PARIS (Reuters) - Le Parti socialiste a vu lundi des raisons d'espérer après la percée inattendue à la primaire de la droite de François Fillon, candidat "ultra-libéral, ultra anti-social" aux yeux d'une gauche dispersée à la recherche d'une stratégie pour 2017.

Le parti majoritaire, handicapé par ses divisions et le désamour de l'opinion à son égard, voit dans la finale surprise entre François Fillon et Alain Juppé la preuve de l'adage cher à François Hollande selon lequel en politique, rien ne se passe jamais comme prévu.

"Les campagnes, ça existe, les élections ne sont pas jouées d'avance", a dit à Reuters un ami du chef de l'Etat dont le calendrier, inchangé selon ses proches, prévoit une annonce en décembre, c'est-à-dire à partir de la semaine prochaine, sur ses intentions de briguer ou non un second mandat.

Pour le premier secrétaire du Parti socialiste, Jean-Christophe Cambadélis, le raz-de-marée Fillon lors de ce scrutin auquel ont participé près de quatre millions de Français a le mérite de la clarté.

"Ultra-conservateur, ultra-libéral, ultra anti-mariage pour tous, ultra anti-social.

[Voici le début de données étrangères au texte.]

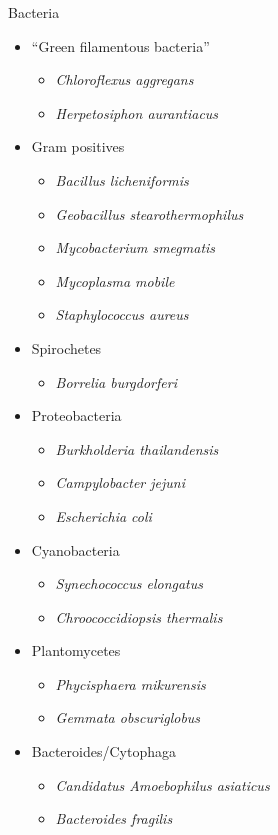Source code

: \documentclass[10pt,letterpaper]{article}
\begin{document}
Bacteria

\begin{itemize}
	\item ``Green filamentous bacteria''
	\begin{itemize}
		\item \textit{Chloroflexus aggregans}
		\item \textit{Herpetosiphon aurantiacus}
	\end{itemize}
	\item Gram positives
	\begin{itemize}
		\item \textit{Bacillus licheniformis}
		\item \textit{Geobacillus stearothermophilus}
		\item \textit{Mycobacterium smegmatis}
		\item \textit{Mycoplasma mobile}
		\item \textit{Staphylococcus aureus}
	\end{itemize}
	\item Spirochetes
	\begin{itemize}
		\item \textit{Borrelia burgdorferi}
	\end{itemize}
	\item Proteobacteria
	\begin{itemize}
		\item \textit{Burkholderia thailandensis}
		\item \textit{Campylobacter jejuni}
		\item \textit{Escherichia coli}
	\end{itemize}
	\item Cyanobacteria
	\begin{itemize}
		\item \textit{Synechococcus elongatus}
		\item \textit{Chroococcidiopsis thermalis}
	\end{itemize}
	\item Plantomycetes
	\begin{itemize}
		\item \textit{Phycisphaera mikurensis}
		\item \textit{Gemmata obscuriglobus}
	\end{itemize}
	\item Bacteroides/Cytophaga
	\begin{itemize}
		\item \textit{Candidatus Amoebophilus asiaticus}
		\item \textit{Bacteroides fragilis}

\end{itemize}
\end{itemize}
\end{document}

Il coche toutes les cases", a-t-il énuméré sur franceinfo.

"Le peuple de droite a choisi un candidat clairement à droite : c'est simple, c'est clair, net et précis", a renchéri un proche de François Hollande.

Le PS est toutefois conscient que la droite sera dimanche prochain en ordre de bataille et la gauche toujours dans l'attente de sa primaire de janvier à laquelle ont refusé de participer deux prétendants sérieux : Jean-Luc Mélenchon et Emmanuel Macron, qui font cavalier seul.

"Les électeurs nous disent 'pour nous la primaire, c'est une innovation démocratique que nous soutenons'", a déclaré sur BFM TV le député PS Christophe Borgel. "Tous ceux qui disent aujourd'hui 'on ne participe pas à une primaire de la gauche' doivent y réfléchir à deux fois".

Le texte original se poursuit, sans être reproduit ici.